|
Three good things happen every day
Posts Tagged ‘Aged Aunt’
Thursday, November 26th, 2009
1. Here Comes The Son
2. A Long Cold Lonely Winter
3. The Ice Is Slowly Melting
Jackie Paper Came Back. He’s got his Gormiti Egg and his Turtle Guy, so who cares about sticker charts? Into the Big Bed at 2am. What a waste of wistfulness. Squashed between Son 1 aged 5y 2m and The Man, and boiling hot, I clambered out and went downstairs to the Double Bed. The Man followed later. Son 2 aged 2y 2m cried in his cot. The Man went and got him, and laid him down next to me. He pressed his soft little toddler face next to mine and went back to sleep.

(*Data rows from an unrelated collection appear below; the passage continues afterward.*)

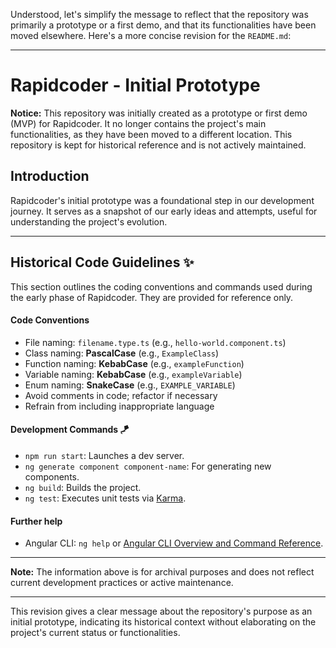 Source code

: Understood, let's simplify the message to reflect that the repository was primarily a prototype or a first demo, and that its functionalities have been moved elsewhere. Here's a more concise revision for the `README.md`:

---

# Rapidcoder - Initial Prototype

**Notice:** This repository was initially created as a prototype or first demo (MVP) for Rapidcoder. It no longer contains the project's main functionalities, as they have been moved to a different location. This repository is kept for historical reference and is not actively maintained.

## Introduction
Rapidcoder's initial prototype was a foundational step in our development journey. It serves as a snapshot of our early ideas and attempts, useful for understanding the project's evolution.

---

## Historical Code Guidelines ✨
This section outlines the coding conventions and commands used during the early phase of Rapidcoder. They are provided for reference only.

#### Code Conventions
- File naming: `filename.type.ts` (e.g., `hello-world.component.ts`)
- Class naming: **PascalCase** (e.g., `ExampleClass`)
- Function naming: **KebabCase** (e.g., `exampleFunction`)
- Variable naming: **KebabCase** (e.g., `exampleVariable`)
- Enum naming: **SnakeCase** (e.g., `EXAMPLE_VARIABLE`)
- Avoid comments in code; refactor if necessary
- Refrain from including inappropriate language

#### Development Commands 🪁
- `npm run start`: Launches a dev server.
- `ng generate component component-name`: For generating new components.
- `ng build`: Builds the project.
- `ng test`: Executes unit tests via [Karma](https://karma-runner.github.io).

#### Further help
- Angular CLI: `ng help` or [Angular CLI Overview and Command Reference](https://angular.io/cli).

---

**Note:** The information above is for archival purposes and does not reflect current development practices or active maintenance.

---

This revision gives a clear message about the repository's purpose as an initial prototype, indicating its historical context without elaborating on the project's current status or functionalities.
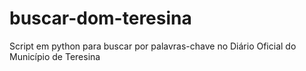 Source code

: # buscar-dom-teresina
Script em python para buscar por palavras-chave no Diário Oficial do Município de Teresina
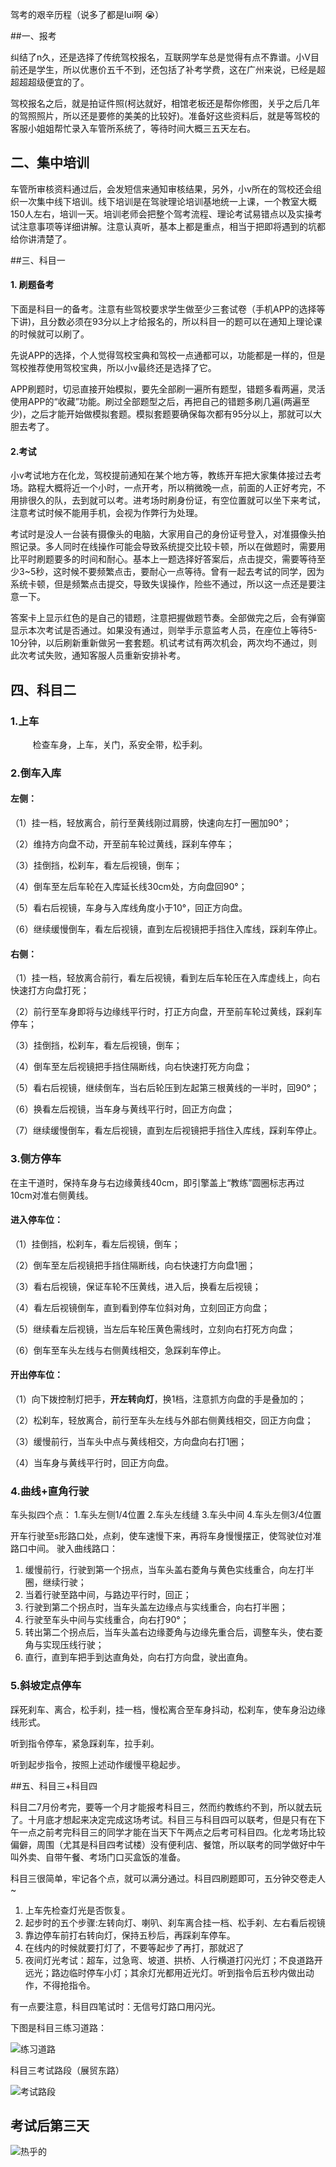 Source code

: 

驾考的艰辛历程（说多了都是lui啊 😭）

<!--more-->

##一、报考

​	纠结了n久，还是选择了传统驾校报名，互联网学车总是觉得有点不靠谱。小V目前还是学生，所以优惠价五千不到，还包括了补考学费，这在广州来说，已经是超超超超级便宜的了。

​	驾校报名之后，就是拍证件照(柯达就好，相馆老板还是帮你修图，关乎之后几年的驾照照片，所以还是要修的美美的比较好)。准备好这些资料后，就是等驾校的客服小姐姐帮忙录入车管所系统了，等待时间大概三五天左右。



## 二、集中培训

​	车管所审核资料通过后，会发短信来通知审核结果，另外，小v所在的驾校还会组织一次集中线下培训。线下培训是在驾驶理论培训基地统一上课，一个教室大概150人左右，培训一天。培训老师会把整个驾考流程、理论考试易错点以及实操考试注意事项等详细讲解。注意认真听，基本上都是重点，相当于把即将遇到的坑都给你讲清楚了。



##三、科目一

#### 1. 刷题备考

​	下面是科目一的备考。注意有些驾校要求学生做至少三套试卷（手机APP的选择等下讲)，且分数必须在93分以上才给报名的，所以科目一的题可以在通知上理论课的时候就可以刷了。

​	先说APP的选择，个人觉得驾校宝典和驾校一点通都可以，功能都是一样的，但是驾校推荐使用驾校宝典，所以小v最终还是选择了它。

​	APP刷题时，切忌直接开始模拟，要先全部刷一遍所有题型，错题多看两遍，灵活使用APP的“收藏”功能。刷过全部题型之后，再把自己的错题多刷几遍(两遍至少)，之后才能开始做模拟套题。模拟套题要确保每次都有95分以上，那就可以大胆去考了。

#### 2.考试

​	小v考试地方在化龙，驾校提前通知在某个地方等，教练开车把大家集体接过去考场。路程大概将近一个小时，一点开考，所以稍微晚一点，前面的人正好考完，不用排很久的队，去到就可以考。进考场时刷身份证，有空位置就可以坐下来考试，注意考试时候不能用手机，会视为作弊行为处理。

​	考试时是没人一台装有摄像头的电脑，大家用自己的身份证号登入，对准摄像头拍照记录。多人同时在线操作可能会导致系统提交比较卡顿，所以在做题时，需要用比平时刷题要多的时间和耐心。基本上一题选择好答案后，点击提交，需要等待至少3~5秒，这时候不要频繁点击，要耐心一点等待。曾有一起去考试的同学，因为系统卡顿，但是频繁点击提交，导致失误操作，险些不通过，所以这一点还是要注意一下。

​	答案卡上显示红色的是自己的错题，注意把握做题节奏。全部做完之后，会有弹窗显示本次考试是否通过。如果没有通过，则举手示意监考人员，在座位上等待5-10分钟，以后刷新重新做另一套套题。机试考试有两次机会，两次均不通过，则此次考试失败，通知客服人员重新安排补考。

## 四、科目二

### 1.上车

&nbsp;&nbsp;&nbsp; &nbsp;&nbsp;&nbsp; &nbsp;检查车身，上车，关门，系安全带，松手刹。

### 2.倒车入库

#### 左侧：

（1）挂一档，轻放离合，前行至黄线刚过肩膀，快速向左打一圈加90°；

（2）维持方向盘不动，开至前车轮过黄线，踩刹车停车；

（3）挂倒挡，松刹车，看左后视镜，倒车；

（4）倒车至左后车轮在入库延长线30cm处，方向盘回90°；

（5）看右后视镜，车身与入库线角度小于10°，回正方向盘。

（6）继续缓慢倒车，看左后视镜，直到左后视镜把手挡住入库线，踩刹车停止。

#### 右侧：

（1）挂一档，轻放离合前行，看左后视镜，看到左后车轮压在入库虚线上，向右快速打方向盘打死；

（2）前行至车身即将与边缘线平行时，打正方向盘，开至前车轮过黄线，踩刹车停车；

（3）挂倒挡，松刹车，看左后视镜，倒车；

（4）倒车至左后视镜把手挡住隔断线，向右快速打死方向盘；

（5）看右后视镜，继续倒车，当右后轮压到左起第三根黄线的一半时，回90°；

（6）换看左后视镜，当车身与黄线平行时，回正方向盘；

（7）继续缓慢倒车，看左后视镜，直到左后视镜把手挡住入库线，踩刹车停止。

### 3.侧方停车

在主干道时，保持车身与右边缘黄线40cm，即引擎盖上“教练”圆圈标志再过10cm对准右侧黄线。

#### 进入停车位：

（1）挂倒挡，松刹车，看左后视镜，倒车；

（2）倒车至左后视镜把手挡住隔断线，向右快速打方向盘1圈；

（3）看右后视镜，保证车轮不压黄线，进入后，换看左后视镜；

（4）看左后视镜倒车，直到看到停车位斜对角，立刻回正方向盘；

（5）继续看左后视镜，当左后车轮压黄色需线时，立刻向右打死方向盘；

（6）倒车至车头左线与右侧黄线相交，急踩刹车停止。

#### 开出停车位：

（1）向下拨控制灯把手，**开左转向灯**，换1档，注意抓方向盘的手是叠加的；

（2）松刹车，轻放离合，前行至车头左线与外部右侧黄线相交，回正方向盘；

（3）缓慢前行，当车头中点与黄线相交，方向盘向右打1圈；

（4）当车身与黄线平行时，回正方向盘。

### 4.曲线+直角行驶

车头拟四个点：
1.车头左侧1/4位置
2.车头左线缝
3.车头中间
4.车头左侧3/4位置

开车行驶至s形路口处，点刹，使车速慢下来，再将车身慢慢摆正，使驾驶位对准路口中间。
驶入曲线路口：

1. 缓慢前行，行驶到第一个拐点，当车头盖右菱角与黄色实线重合，向左打半圈，继续行驶；
2. 当着行驶至路中间，与路边平行时，回正；
3. 行驶到第二个拐点时，当车头盖左边缘点与实线重合，向右打半圈；
4. 行驶至车头中间与实线重合，向右打90°；
5. 转出第二个拐点后，当车头盖右边缘菱角与边缘先重合后，调整车头，使右菱角与实现压线行驶；
6. 直行，直到车把手到达直角处，向右打方向盘，驶出直角。


### 5.斜坡定点停车

踩死刹车、离合，松手刹，挂一档，慢松离合至车身抖动，松刹车，使车身沿边缘线形式。

听到指令停车，紧急踩刹车，拉手刹。

听到起步指令，按照上述动作缓慢平稳起步。



##五、科目三+科目四

科目二7月份考完，要等一个月才能报考科目三，然而约教练约不到，所以就去玩了。十月底才想起来决定完成这场考试。科目三与科目四可以联考，但是只有在下午一点之前考完科目三的同学才能在当天下午两点之后考可科目四。化龙考场比较偏僻，周围（尤其是科目四考试楼）没有便利店、餐馆，所以联考的同学做好中午叫外卖、自带午餐、考场门口买盒饭的准备。

科目三很简单，牢记各个点，就可以满分通过。科目四刷题即可，五分钟交卷走人~

1. 上车先检查灯光是否恢复。
2. 起步时的五个步骤:左转向灯、喇叭、刹车离合挂一档、松手刹、左右看后视镜
3. 靠边停车前打右转向灯，保持五秒后，再踩刹车停车。
4. 在线内的时候就要打灯了，不要等起步了再打，那就迟了
5. 夜间灯光考试：超车，过急弯、坡道、拱桥、人行横道打闪光灯；不良道路开远光；路边临时停车小灯；其余灯光都用近光灯。听到指令后五秒内做出动作，不得抢指令。

有一点要注意，科目四笔试时：无信号灯路口用闪光。

下图是科目三练习道路：

![练习道路](https://graph.baidu.com/resource/104219050475fbbea695401541949095.jpg)

科目三考试路段（展贸东路）

![考试路段](https://graph.baidu.com/resource/1aba36cc30dae9704bf4701541949675.jpg)



## 考试后第三天

![热乎的](https://graph.baidu.com/resource/1ba95959607dc8d03e0a001541949862.jpg)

Many hours and hundreds of miles later, The Man and I were at the Aged Aunt’s funeral. Also there: Eldest Brother, Grown Up Nephew, Grown Up Niece and her husband, Elder Brother, Sister In Law and Teenaged Niece, and Younger Sister and Godfather 2. Lots of elderly people, lifelong friends of the Aged Aunt and my late father. Elder Sister has cellulitis and couldn’t go. Nanna also couldn’t make it. Eldest Brother, the child of my father’s first marriage, was brought up by the Aged Aunt. Don’t Ask. The vicar said we were Giving Thanks For and Celebrating the Life of the Aged Aunt. The churchyard was closed for burials years ago, but they made an exception for her because she wanted to be buried near her parents and her grandfather. My father’s ashes are buried in our grandparents’ grave. As are the ashes of Younger Brother, whose death, 10 days before my 30th birthday, wrecked everyone’s lives for years and years. Don’t Ask. Again. There is a lot of Stuff in our family.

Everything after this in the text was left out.